Author Giorgos Karampelias notes that "the Ionians fought staunchly to maintain their identity, particularly on religious and linguistic levels. At the same time, participating partly in Western culture or at least developing within its climate, they became the observatory of Hellenism towards the West." He also speaks of the "miracle" of Kefalonian radicalism in the 19th century. And he explains, "The density of social and political struggles and the high intellectual level make the Ionian Islands an exceptionally unique case. The overall contribution of the Ionian Islands to the intellectual movement of the country will be invaluable. Scholars and enlighteners such as the Kefalonian Vikentios Damodos, writers like Terzetsis and Polylas, poets and authors like Kalvos, Solomos, and Valaoritis, politicians like Kapodistrias, will be at the forefront of Greek intellectual life. Here, in the Ionian Islands, an oasis of demoticism will be preserved when the wind of returning to the Attic dialect will blow in the Greek state."

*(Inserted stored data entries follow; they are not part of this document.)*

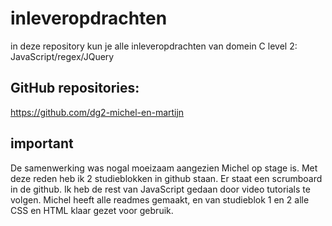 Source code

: # inleveropdrachten
in deze repository kun je alle inleveropdrachten van domein C level 2: JavaScript/regex/JQuery

## GitHub repositories:
https://github.com/dg2-michel-en-martijn 

## important
De samenwerking was nogal moeizaam aangezien Michel op stage is.
Met deze reden heb ik 2 studieblokken in github staan. Er staat een scrumboard in de github.
Ik heb de rest van JavaScript gedaan door video tutorials te volgen. Michel heeft alle readmes gemaakt, en van studieblok 1 en 2 alle CSS en HTML klaar gezet voor gebruik. 
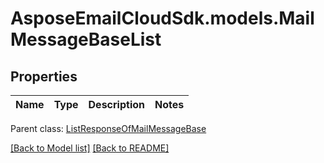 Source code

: # AsposeEmailCloudSdk.models.MailMessageBaseList
## Properties
Name | Type | Description | Notes
------------ | ------------- | ------------- | -------------

 Parent class: [ListResponseOfMailMessageBase](ListResponseOfMailMessageBase.md)

[[Back to Model list]](Models.md) [[Back to README]](README.md)


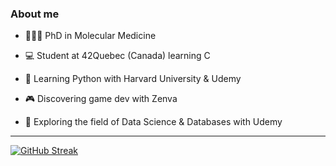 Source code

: 
### About me

* 👩🏽‍🏫 PhD in Molecular Medicine 

* 💻 Student at 42Quebec (Canada) learning C

* 🐍 Learning Python with Harvard University & Udemy 

* 🎮 Discovering game dev with Zenva

* 🧮 Exploring the field of Data Science & Databases with Udemy

-------------------

[![GitHub Streak](http://github-readme-streak-stats.herokuapp.com?user=KariHab&theme=highcontrast&hide_border=true)](https://git.io/streak-stats)
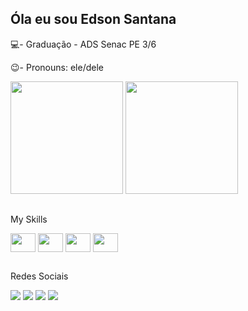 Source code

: ## Óla eu sou Edson Santana

💻- Graduação - ADS Senac PE 3/6

😉- Pronouns: ele/dele

<div> 
  <a href-"https://github.com/edsonsantana1">
  <img height="180em" src="https://github-readme-stats.vercel.app/api?username=edsonsantana1&show_icons=true&theme=vue-dark&include_all_commits=true&count_private=true" />
  <img height="180em" src="https://github-readme-stats.vercel.app/api/top-langs/?username=edsonsantana1&layout=compact&langs_count=16&theme=dark" />
</div>  

##

My Skills

<img align="center" height="30" width="40" src="https://cdn.jsdelivr.net/gh/devicons/devicon/icons/python/python-original.svg" /> <img align="center" height="30" width="40" src="https://cdn.jsdelivr.net/gh/devicons/devicon/icons/figma/figma-original.svg" /> <img align="center" height="30" width="40" src="https://cdn.jsdelivr.net/gh/devicons/devicon/icons/html5/html5-original.svg" /> <img align="center" height="30" width="40" src="https://cdn.jsdelivr.net/gh/devicons/devicon/icons/mysql/mysql-original.svg" />
          
          
        

  
##

Redes Sociais
<div> 

<a href="https://www.linkedin.com/in/edson-santana08/" target="_blank"><img src="https://img.shields.io/badge/-LinkedIn-%230077B5?style=for-the-badge&logo=linkedin&logoColor=white" target="_blank"></a> 
<a href="https://www.instagram.com/edson.santana11/" target="_blank"><img src="https://img.shields.io/badge/-Instagram-%23E4405F?style=for-the-badge&logo=instagram&logoColor=white" target="_blank"></a>
<a href="https://www.twitch.tv/ediigamerr" target="_blank"><img src="https://img.shields.io/badge/Twitch-9146FF?style=for-the-badge&logo=twitch&logoColor=white" target="_blank"></a>
  <a href = "mailto:ninhonanet2009@gmail.com"><img src="https://img.shields.io/badge/-Gmail-%23333?style=for-the-badge&logo=gmail&logoColor=white" target="_blank"></a>



          
          

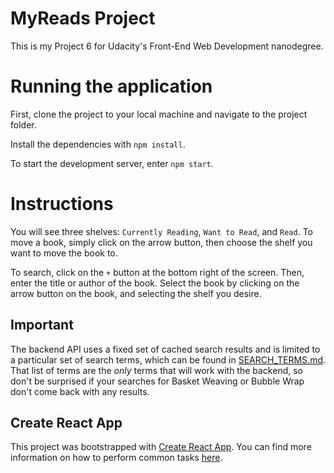 # MyReads Project

This is my Project 6 for Udacity's Front-End Web Development nanodegree.

# Running the application

First, clone the project to your local machine and navigate to the project folder.

Install the dependencies with `npm install`.

To start the development server, enter `npm start`.

# Instructions

You will see three shelves: `Currently Reading`, `Want to Read`, and `Read`.
To move a book, simply click on the arrow button, then choose the shelf you want to move the book to.

To search, click on the `+` button at the bottom right of the screen. Then, enter the title or author of the book. Select the book by clicking on the arrow button on the book, and selecting the shelf you desire.

## Important
The backend API uses a fixed set of cached search results and is limited to a particular set of search terms, which can be found in [SEARCH_TERMS.md](SEARCH_TERMS.md). That list of terms are the _only_ terms that will work with the backend, so don't be surprised if your searches for Basket Weaving or Bubble Wrap don't come back with any results.

## Create React App

This project was bootstrapped with [Create React App](https://github.com/facebookincubator/create-react-app). You can find more information on how to perform common tasks [here](https://github.com/facebookincubator/create-react-app/blob/master/packages/react-scripts/template/README.md).
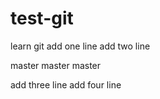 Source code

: # test-git
learn git 
add one line
add two line

master 
master
master

add three line 
add four line

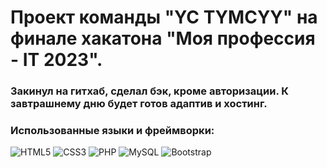 # Проект команды "YC TYMCYY" на финале хакатона "Моя профессия - IT 2023".
### Закинул на гитхаб, сделал бэк, кроме авторизации. К завтрашнему дню будет готов адаптив и хостинг.
### Использованные языки и фреймворки:
![HTML5](https://img.shields.io/badge/html5-%23E34F26.svg?style=for-the-badge&logo=html5&logoColor=white) ![CSS3](https://img.shields.io/badge/css3-%231572B6.svg?style=for-the-badge&logo=css3&logoColor=white) ![PHP](https://img.shields.io/badge/php-%23777BB4.svg?style=for-the-badge&logo=php&logoColor=white) ![MySQL](https://img.shields.io/badge/mysql-%2300f.svg?style=for-the-badge&logo=mysql&logoColor=white) ![Bootstrap](https://img.shields.io/badge/bootstrap-%23563D7C.svg?style=for-the-badge&logo=bootstrap&logoColor=white)

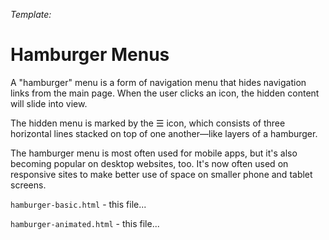 *Template:*
# Hamburger Menus


A "hamburger" menu is a form of navigation menu that hides navigation links from the main page. When the user clicks an icon, the hidden content will slide into view. 

The hidden menu is marked by the ☰ icon, which consists of three horizontal lines stacked on top of one another—like layers of a hamburger.

The hamburger menu is most often used for mobile apps, but it's also becoming popular on desktop websites, too. It's now often used on responsive sites to make better use of space on smaller phone and tablet screens. 

`hamburger-basic.html` - this file...

`hamburger-animated.html` - this file...

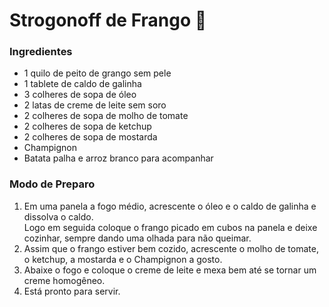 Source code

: # Strogonoff de Frango :chicken:
### **Ingredientes**   
 - 1 quilo de peito de grango sem pele   
 - 1 tablete de caldo de galinha   
 - 3 colheres de sopa de óleo   
 - 2 latas de creme de leite sem soro   
 - 2 colheres de sopa de molho de tomate   
 - 2 colheres de sopa de ketchup   
 - 2 colheres de sopa de mostarda   
 - Champignon   
 - Batata palha e arroz branco para acompanhar   

### **Modo de Preparo**    
 1. Em uma panela a fogo médio, acrescente o óleo e o caldo de galinha e  dissolva o caldo.   
 Logo em seguida coloque o frango picado em cubos na panela e deixe cozinhar, sempre dando uma olhada para não queimar.   
 2. Assim que o frango estiver bem cozido, acrescente o molho de tomate, o ketchup, a mostarda e o Champignon a gosto.   
 3. Abaixe o fogo e coloque o creme de leite e mexa bem até se tornar um creme homogêneo.   
 4. Está pronto para servir.    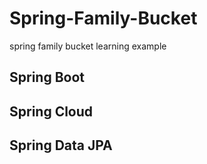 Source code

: # Spring-Family-Bucket
spring family bucket learning example
## Spring Boot

## Spring Cloud

## Spring Data JPA
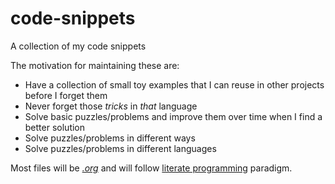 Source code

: # code-snippets
A collection of my code snippets

The motivation for maintaining these are:
* Have a collection of small toy examples that I can reuse in other projects before I forget them
* Never forget those *tricks* in *that* language
* Solve basic puzzles/problems and improve them over time when I find a better solution
* Solve puzzles/problems in different ways
* Solve puzzles/problems in different languages

Most files will be [*.org*](http://orgmode.org) and will follow [literate programming](https://en.wikipedia.org/wiki/Literate_programming) paradigm.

Historically, the role of Kefalonia is not only praised for 1864 and the Union of the Ionian Islands with Greece. The newspaper "The Voice of Pylaros" clearly emphasizes the decisive role of the Kefalonians in the successful outcome of the 1821 Revolution. "Kefalonian shipping showed significant growth. In the decade of the 1810s, it had reached 113 large sea-going vessels!" Many Kefalonian shipowners and captains rushed to participate in the struggle of the Revolution. Archival material shows that the first naval conflict of the 1821 Revolution took place in the Pruth River, led by the brave Kefalonian captain Andreas Sfaelos.

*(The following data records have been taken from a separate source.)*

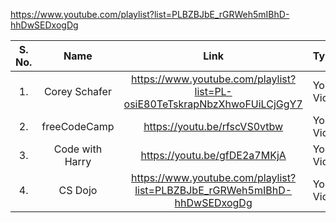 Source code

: 





https://www.youtube.com/playlist?list=PLBZBJbE_rGRWeh5mIBhD-hhDwSEDxogDg

| S. No. 	| Name                 	| Link                                                	| Type            |
|:------:	|:--------------------:	|:---------------------------------------------------:	|:----------------|
| 1.     	| Corey Schafer     	  | https://www.youtube.com/playlist?list=PL-osiE80TeTskrapNbzXhwoFUiLCjGgY7  	| Youtube Video 	|
| 2.     	| freeCodeCamp        	| https://youtu.be/rfscVS0vtbw         	|  Youtube Video 	|
| 3.     	| Code with Harry       | https://youtu.be/gfDE2a7MKjA     	|  Youtube Video 	|
| 4.     	| CS Dojo               | https://www.youtube.com/playlist?list=PLBZBJbE_rGRWeh5mIBhD-hhDwSEDxogDg         	|  Youtube Video  |
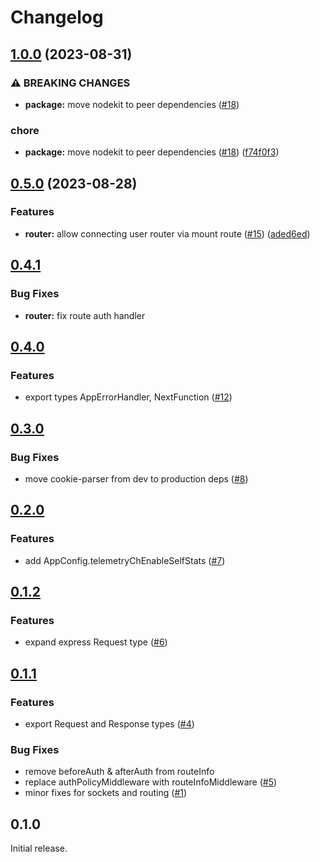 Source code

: # Changelog

## [1.0.0](https://github.com/gravity-ui/expresskit/compare/v0.5.0...v1.0.0) (2023-08-31)


### ⚠ BREAKING CHANGES

* **package:** move nodekit to peer dependencies ([#18](https://github.com/gravity-ui/expresskit/issues/18))

### chore

* **package:** move nodekit to peer dependencies ([#18](https://github.com/gravity-ui/expresskit/issues/18)) ([f74f0f3](https://github.com/gravity-ui/expresskit/commit/f74f0f3acf0e31a71fbcf8cb75518300416e5dbe))

## [0.5.0](https://github.com/gravity-ui/expresskit/compare/v0.4.1...v0.5.0) (2023-08-28)

### Features

* **router:** allow connecting user router via mount route ([#15](https://github.com/gravity-ui/expresskit/issues/15)) ([aded6ed](https://github.com/gravity-ui/expresskit/commit/aded6edbd46ed97dcd12950e02e08768c45697a9))

## [0.4.1](https://github.com/gravity-ui/expresskit/compare/v0.4.0...v0.4.1)

### Bug Fixes

- **router:** fix route auth handler

## [0.4.0](https://github.com/gravity-ui/expresskit/compare/v0.3.0...v0.4.0)

### Features

* export types AppErrorHandler, NextFunction ([#12](https://github.com/gravity-ui/expresskit/issues/12))

## [0.3.0](https://github.com/gravity-ui/expresskit/compare/v0.2.0...v0.3.0)

### Bug Fixes

* move cookie-parser from dev to production deps ([#8](https://github.com/gravity-ui/expresskit/issues/8))

## [0.2.0](https://github.com/gravity-ui/expresskit/compare/v0.1.0...v0.2.0)

### Features

* add AppConfig.telemetryChEnableSelfStats ([#7](https://github.com/gravity-ui/expresskit/issues/7))

## [0.1.2](https://github.com/gravity-ui/expresskit/compare/v0.1.1...v0.1.2)

### Features

* expand express Request type ([#6](https://github.com/gravity-ui/expresskit/issues/6))

## [0.1.1](https://github.com/gravity-ui/expresskit/compare/v0.1.0...v0.1.1)

### Features

* export Request and Response types ([#4](https://github.com/gravity-ui/expresskit/issues/4))

### Bug Fixes

* remove beforeAuth & afterAuth from routeInfo
* replace authPolicyMiddleware with routeInfoMiddleware ([#5](https://github.com/gravity-ui/expresskit/issues/5))
* minor fixes for sockets and routing ([#1](https://github.com/gravity-ui/expresskit/issues/1))

## 0.1.0

Initial release.
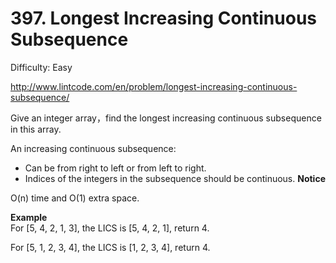 # 397. Longest Increasing Continuous Subsequence

Difficulty: Easy

http://www.lintcode.com/en/problem/longest-increasing-continuous-subsequence/

Give an integer array，find the longest increasing continuous subsequence in this array.

An increasing continuous subsequence:

* Can be from right to left or from left to right.
* Indices of the integers in the subsequence should be continuous.
**Notice**  

O(n) time and O(1) extra space.

**Example**  
For [5, 4, 2, 1, 3], the LICS is [5, 4, 2, 1], return 4.

For [5, 1, 2, 3, 4], the LICS is [1, 2, 3, 4], return 4.
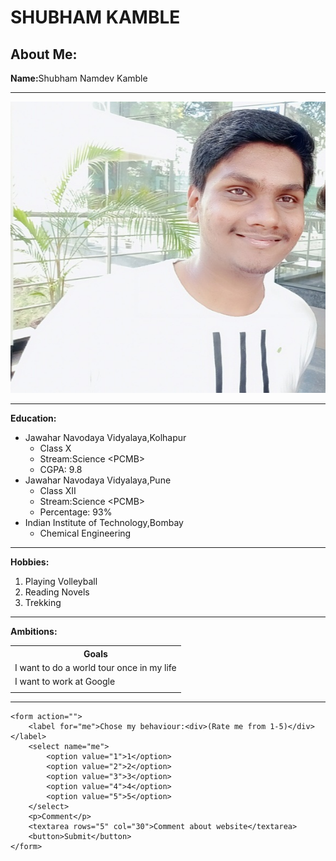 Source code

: <!DOCTYPE html>
<html>
<head>
	<meta charset="utf-8">
	<title>My Webpage</title>
</head>
<body>
	<h1>SHUBHAM KAMBLE</h1>	
	<h2>About Me:</h2>
	<p><strong>Name:</strong>Shubham Namdev Kamble</p>
<hr>	
	<img src="my_photo.JPG">
<hr>	
	<p><strong>Education:</strong>
		<ul>
			<li>Jawahar Navodaya Vidyalaya,Kolhapur
				<ul>
					<li>Class X</li>
					<li>Stream:Science &lt;PCMB&gt;</li>
					<li>CGPA: 9.8</li>
				</ul>
			</li>
			<li>Jawahar Navodaya Vidyalaya,Pune
				<ul>
					<li>Class XII</li>
					<li>Stream:Science &lt;PCMB&gt;</li>
					<li>Percentage: 93%</li>
				</ul>
			</li>
			<li>Indian Institute of Technology,Bombay
				<ul>
					<li>Chemical Engineering</li>
				</ul>
			</li>
		</ul>
	</p>
<hr>
	<p><strong>Hobbies:</strong>
		<ol>
			<li>Playing Volleyball</li>
			<li>Reading Novels</li>
			<li>Trekking</li>
		</ol>
	</p>
<hr>
	<p><strong>Ambitions:</strong>
	<table>
		<tr><th>Goals</th></tr>
		<tr><td>I want to do a world tour once in my life</td></tr>
		<tr><td>I want to work at Google</td></tr>
		<tr><td></td></tr>
	</table>
	</p>
<hr>
	
	<form action="">
		<label for="me">Chose my behaviour:<div>(Rate me from 1-5)</div></label>
		<select name="me">
			<option value="1">1</option>
			<option value="2">2</option>
			<option value="3">3</option>
			<option value="4">4</option>
			<option value="5">5</option>
		</select>
		<p>Comment</p>
		<textarea rows="5" col="30">Comment about website</textarea>
		<button>Submit</button>
	</form>

</body>
</html>
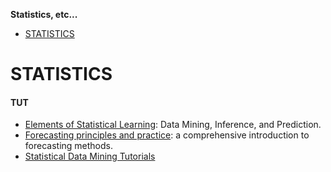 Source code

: **Statistics, etc...**

* [STATISTICS](#statistics)

# STATISTICS

#### TUT
* [Elements of Statistical Learning](http://statweb.stanford.edu/~tibs/ElemStatLearn/): Data Mining, Inference, and Prediction.
* [Forecasting principles and practice](https://www.otexts.org/fpp/): a comprehensive introduction to forecasting methods.
* [Statistical Data Mining Tutorials](http://www.autonlab.org/tutorials/)

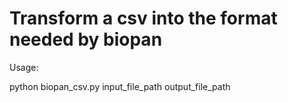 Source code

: # Transform a csv into the format needed by biopan
Usage:

python biopan_csv.py input_file_path output_file_path
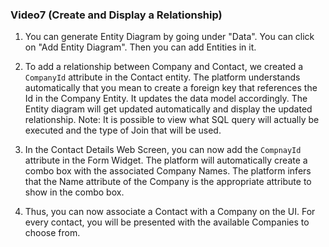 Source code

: ### **Video7 \(Create and Display a Relationship\)**

1. You can generate Entity Diagram by going under "Data". You can click on "Add Entity Diagram". Then you can add Entities in it.

2. To add a relationship between Company and Contact, we created a `CompanyId` attribute in the Contact entity. The platform understands automatically that you mean to create a foreign key that references the Id in the Company Entity. It updates the data model accordingly. The Entity diagram will get updated automatically and display the updated relationship. Note: It is possible to view what SQL query will actually be executed and the type of Join that will be used.

3. In the Contact Details Web Screen, you can now add the `CompnayId` attribute in the Form Widget. The platform will automatically create a combo box with the associated Company Names. The platform infers that the Name attribute of the Company is the appropriate attribute to show in the combo box.

4. Thus, you can now associate a Contact with a Company on the UI. For every contact, you will be presented with the available Companies to choose from.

The vision of the Radicals for social change remains timeless. Greece has not seen anything similar, according to historical analysts. It is an exhortation for unity and the confrontation of a peculiar undeclared war, whose forces may not be immediately visible, a war of gradual attrition and corruption. The verses of the Kefalonian poet Georgios Molfetas, inspired by the struggles of his compatriots, are highly instructive: "The young who are reborn must not forget that if they live a free life as Greeks, they owe it to those old champions, who, as prisoners in jails and exiles on rocks, unwavering in their sentiment and conviction, fought and showed the greatness of their island."